Leopold Godowsky is a legend among pianists and piano aficionados. His fiendishly difficult 53 Studies on Chopin Etudes has created a sort of magic, almost frightening aura around his creative personality–so much as to hide a whole side of his output, like the beautiful impressionistic Java Suite (mid-1920s), here recorded complete for the first time. Godowsky’s cycle includes 12 short, highly suggestive tone-poems: the opening Gamelan gives the tone of the whole collection, followed by such deliciously evocative pieces as Puppet Shadow Play, Chattering Monkeys at the Sacred Lake of Wendit, Boro Budur in Moonlight, The Gardens of Buitenzorg, Streets of Old Batavia, In the Kraton, etc. The music combines Debussy’s liquid harmonies with a more conventional sense of form. But Godowsky’s hyper-refined, multi-colored, densely textured writing goes far beyond mere picturesque evocation, conveying an intensely poetic feeling of exuberance, nostalgia, and mystery.
The young Indonesian pianist Esther Budiardjo gives the Java Suite instant classic status.
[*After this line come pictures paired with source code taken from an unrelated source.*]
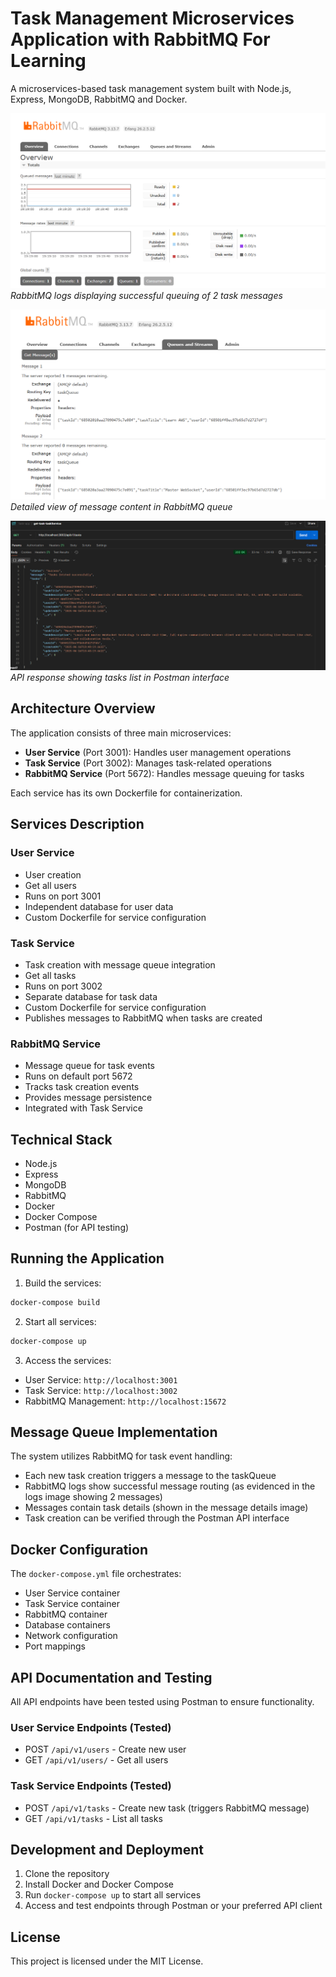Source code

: # Task Management Microservices Application with RabbitMQ For Learning

A microservices-based task management system built with Node.js, Express, MongoDB, RabbitMQ and Docker.

![RABBITMQ Logs showing 2 tasks queued](image.png)
*RabbitMQ logs displaying successful queuing of 2 task messages*

![RabbitMQ Message details](image-2.png)
*Detailed view of message content in RabbitMQ queue*

![Tasks list in Postman](image-1.png)
*API response showing tasks list in Postman interface*

## Architecture Overview

The application consists of three main microservices:
- **User Service** (Port 3001): Handles user management operations
- **Task Service** (Port 3002): Manages task-related operations
- **RabbitMQ Service** (Port 5672): Handles message queuing for tasks

Each service has its own Dockerfile for containerization.

## Services Description

### User Service
- User creation 
- Get all users
- Runs on port 3001
- Independent database for user data
- Custom Dockerfile for service configuration

### Task Service
- Task creation with message queue integration
- Get all tasks 
- Runs on port 3002
- Separate database for task data
- Custom Dockerfile for service configuration
- Publishes messages to RabbitMQ when tasks are created

### RabbitMQ Service
- Message queue for task events
- Runs on default port 5672
- Tracks task creation events
- Provides message persistence
- Integrated with Task Service

## Technical Stack

- Node.js
- Express
- MongoDB
- RabbitMQ
- Docker
- Docker Compose
- Postman (for API testing)

## Running the Application

1. Build the services:
```bash
docker-compose build
```

2. Start all services:
```bash
docker-compose up
```

3. Access the services:
- User Service: `http://localhost:3001`
- Task Service: `http://localhost:3002`
- RabbitMQ Management: `http://localhost:15672`

## Message Queue Implementation

The system utilizes RabbitMQ for task event handling:
- Each new task creation triggers a message to the taskQueue
- RabbitMQ logs show successful message routing (as evidenced in the logs image showing 2 messages)
- Messages contain task details (shown in the message details image)
- Task creation can be verified through the Postman API interface

## Docker Configuration
The `docker-compose.yml` file orchestrates:
- User Service container
- Task Service container
- RabbitMQ container
- Database containers
- Network configuration
- Port mappings

## API Documentation and Testing

All API endpoints have been tested using Postman to ensure functionality.

### User Service Endpoints (Tested)
- POST `/api/v1/users` - Create new user
- GET `/api/v1/users/` - Get all users

### Task Service Endpoints (Tested)
- POST `/api/v1/tasks` - Create new task (triggers RabbitMQ message)
- GET `/api/v1/tasks` - List all tasks

## Development and Deployment

1. Clone the repository
2. Install Docker and Docker Compose
3. Run `docker-compose up` to start all services
4. Access and test endpoints through Postman or your preferred API client

## License

This project is licensed under the MIT License.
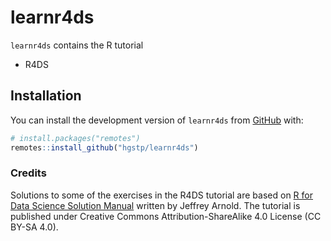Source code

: 
<!-- README.md is generated from README.Rmd. Please edit that file -->

# learnr4ds

<!-- badges: start -->
<!-- badges: end -->

`learnr4ds` contains the R tutorial

- R4DS

## Installation

You can install the development version of `learnr4ds` from
[GitHub](https://github.com/) with:

``` r
# install.packages("remotes")
remotes::install_github("hgstp/learnr4ds")
```

### Credits

Solutions to some of the exercises in the R4DS tutorial are based on [R
for Data Science Solution
Manual](https://jrnold.github.io/r4ds-exercise-solutions/) written by
Jeffrey Arnold. The tutorial is published under Creative Commons
Attribution-ShareAlike 4.0 License (CC BY-SA 4.0).
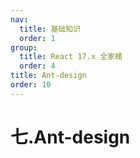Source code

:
 ```yaml
---
nav:
  title: 基础知识
  order: 1
group:
  title: React 17.x 全家桶
  order: 4
title: Ant-design
order: 10
---
```


# 七.Ant-design

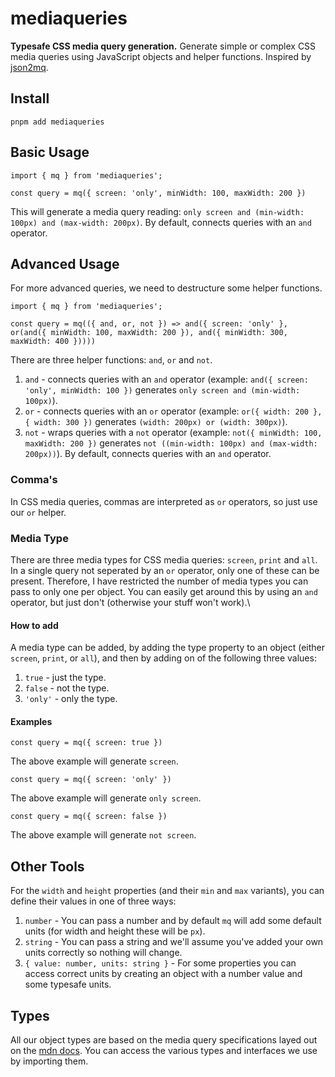 # mediaqueries

**Typesafe CSS media query generation.** Generate simple or complex CSS media queries using JavaScript objects and helper functions. Inspired by [json2mq]("https://github.com/akiran/json2mq/").

## Install

```shell
pnpm add mediaqueries
```

## Basic Usage

```
import { mq } from 'mediaqueries';

const query = mq({ screen: 'only', minWidth: 100, maxWidth: 200 })
```

This will generate a media query reading: `only screen and (min-width: 100px) and (max-width: 200px)`. By default, connects queries with an `and` operator.

## Advanced Usage

For more advanced queries, we need to destructure some helper functions.

```
import { mq } from 'mediaqueries';

const query = mq(({ and, or, not }) => and({ screen: 'only' }, or(and({ minWidth: 100, maxWidth: 200 }), and({ minWidth: 300, maxWidth: 400 }))))
```

There are three helper functions: `and`, `or` and `not`.

1. `and` - connects queries with an `and` operator (example: `and({ screen: 'only', minWidth: 100 })` generates `only screen and (min-width: 100px)`).
2. `or` - connects queries with an `or` operator (example: `or({ width: 200 }, { width: 300 })` generates `(width: 200px) or (width: 300px)`).
3. `not` - wraps queries with a `not` operator (example: `not({ minWidth: 100, maxWidth: 200 })` generates `not ((min-width: 100px) and (max-width: 200px))`). By default, connects queries with an `and` operator.

### Comma's

In CSS media queries, commas are interpreted as `or` operators, so just use our `or` helper.

### Media Type

There are three media types for CSS media queries: `screen`, `print` and `all`. In a single query not seperated by an `or` operator, only one of these can be present. Therefore, I have restricted the number of media types you can pass to only one per object. You can easily get around this by using an `and` operator, but just don't (otherwise your stuff won't work).\

#### How to add

A media type can be added, by adding the type property to an object (either `screen`, `print`, or `all`), and then by adding on of the following three values:

1. `true` - just the type.
2. `false` - not the type.
3. `'only'` - only the type.

#### Examples

```
const query = mq({ screen: true })
```

The above example will generate `screen`.

```
const query = mq({ screen: 'only' })
```

The above example will generate `only screen`.

```
const query = mq({ screen: false })
```

The above example will generate `not screen`.

## Other Tools

For the `width` and `height` properties (and their `min` and `max` variants), you can define their values in one of three ways:

1. `number` - You can pass a number and by default `mq` will add some default units (for width and height these will be `px`).
2. `string` - You can pass a string and we'll assume you've added your own units correctly so nothing will change.
3. `{ value: number, units: string }` - For some properties you can access correct units by creating an object with a number value and some typesafe units.

## Types

All our object types are based on the media query specifications layed out on the [mdn docs]("https://developer.mozilla.org/en-US/docs/Web/CSS/CSS_media_queries/Using_media_queries/"). You can access the various types and interfaces we use by importing them.
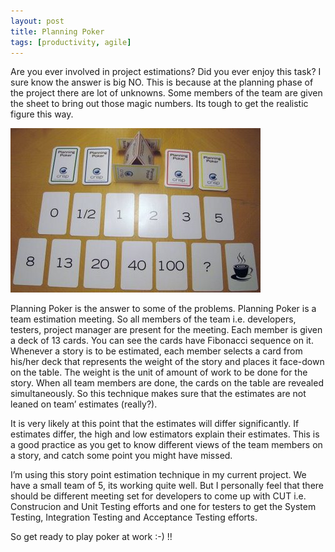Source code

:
 ```yaml
---
layout: post
title: Planning Poker
tags: [productivity, agile]
---
```

Are you ever involved in project estimations? Did you ever enjoy this task? I sure know the answer is big NO. This is because at the planning phase of the project there are lot of unknowns. Some members of the team are given the sheet to bring out those magic numbers. Its tough to get the realistic figure this way.

![Planning Poker](/img/planningpokerdeck.jpg)


Planning Poker is the answer to some of the problems. Planning Poker is a team estimation meeting. So all members of the team i.e. developers, testers, project manager are present for the meeting. Each member is given a deck of 13 cards. You can see the cards have Fibonacci sequence on it. Whenever a story is to be estimated, each member selects a card from his/her deck that represents the weight of the story and places it face-down on the table. The weight is the unit of amount of work to be done for the story. When all team members are done, the cards on the table are revealed simultaneously. So this technique makes sure that the estimates are not leaned on team’ estimates (really?).

It is very likely at this point that the estimates will differ significantly. If estimates differ, the high and low estimators explain their estimates. This is a good practice as you get to know different views of the team members on a story, and catch some point you might have missed.

I’m using this story point estimation technique in my current project. We have a small team of 5, its working quite well. But I personally feel that there should be different meeting set for developers to come up with CUT i.e. Construcion and Unit Testing efforts and one for testers to get the System Testing, Integration Testing and Acceptance Testing efforts.

So get ready to play poker at work :-) !!
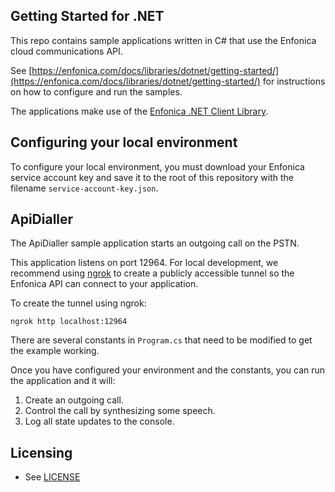 ## Getting Started for .NET

This repo contains sample applications written in C# that use the Enfonica cloud communications API.

See [https://enfonica.com/docs/libraries/dotnet/getting-started/](https://enfonica.com/docs/libraries/dotnet/getting-started/) for instructions on how to configure and run the samples.

The applications make use of the [Enfonica .NET Client Library].

## Configuring your local environment

To configure your local environment, you must download your Enfonica service account key and save it
to the root of this repository with the filename `service-account-key.json`.

## ApiDialler

The ApiDialler sample application starts an outgoing call on the PSTN.

This application listens on port 12964. For local development, we recommend using [ngrok] to create
a publicly accessible tunnel so the Enfonica API can connect to your application.

To create the tunnel using ngrok:

```
ngrok http localhost:12964
```

There are several constants in `Program.cs` that need to be modified to get the example working.

Once you have configured your environment and the constants, you can run the application and it will:

1. Create an outgoing call.
2. Control the call by synthesizing some speech.
3. Log all state updates to the console.

## Licensing

* See [LICENSE](LICENSE)

[Enfonica .NET Client Library]: https://github.com/enfonica/enfonica-dotnet
[ngrok]: https://ngrok.com/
Her accurate, insightful and radiant performance brings out the best of each piece. Perfect dynamic and tonal control allows her to create haunting atmospheres, revealing the hypnotic beauty of masterpieces like Gamelan or Boro Budur in Moonlight. Three more Indonesia-inspired pieces by the Polish-French composer Alexandre Tansman make an idiomatic coupling to Godowsky’s Javanese musical excursions. The Bamboo Flute in the Forest of Bandoeng is a stunning aphoristic pearl, played by Budiardjo with a supreme sense of articulation and strangeness.
Considering all these seductions, we can but wonder why the two ongoing complete cycles of Godowsky’s piano music–Scherbakov’s on Marco Polo and Grante’s on Music & Arts–started with the hard-to-digest Bach transcriptions and other less interesting pieces instead of the extremely appealing Java Suite. Contrary to what’s written on the cover of this newcomer, at least four selections from the Java Suite have previously been recorded aside from The Gardens of Buitenzorg, including numbers 1, 4, and 9 by David Saperton on Vai Audio, and Wayang-Purwa (by Marc-André Hamelin on a CBC Records/Musica Viva CD that also includes the famous Gardens). Gardens also is available on at least two more recordings–by the composer himself on APR, and by Stephen Hough on Virgin. Anyway, the present complete recording, wonderfully played and in state-of-the art sound on a magnificent instrument, fills in a major gap of Godowsky’s discography.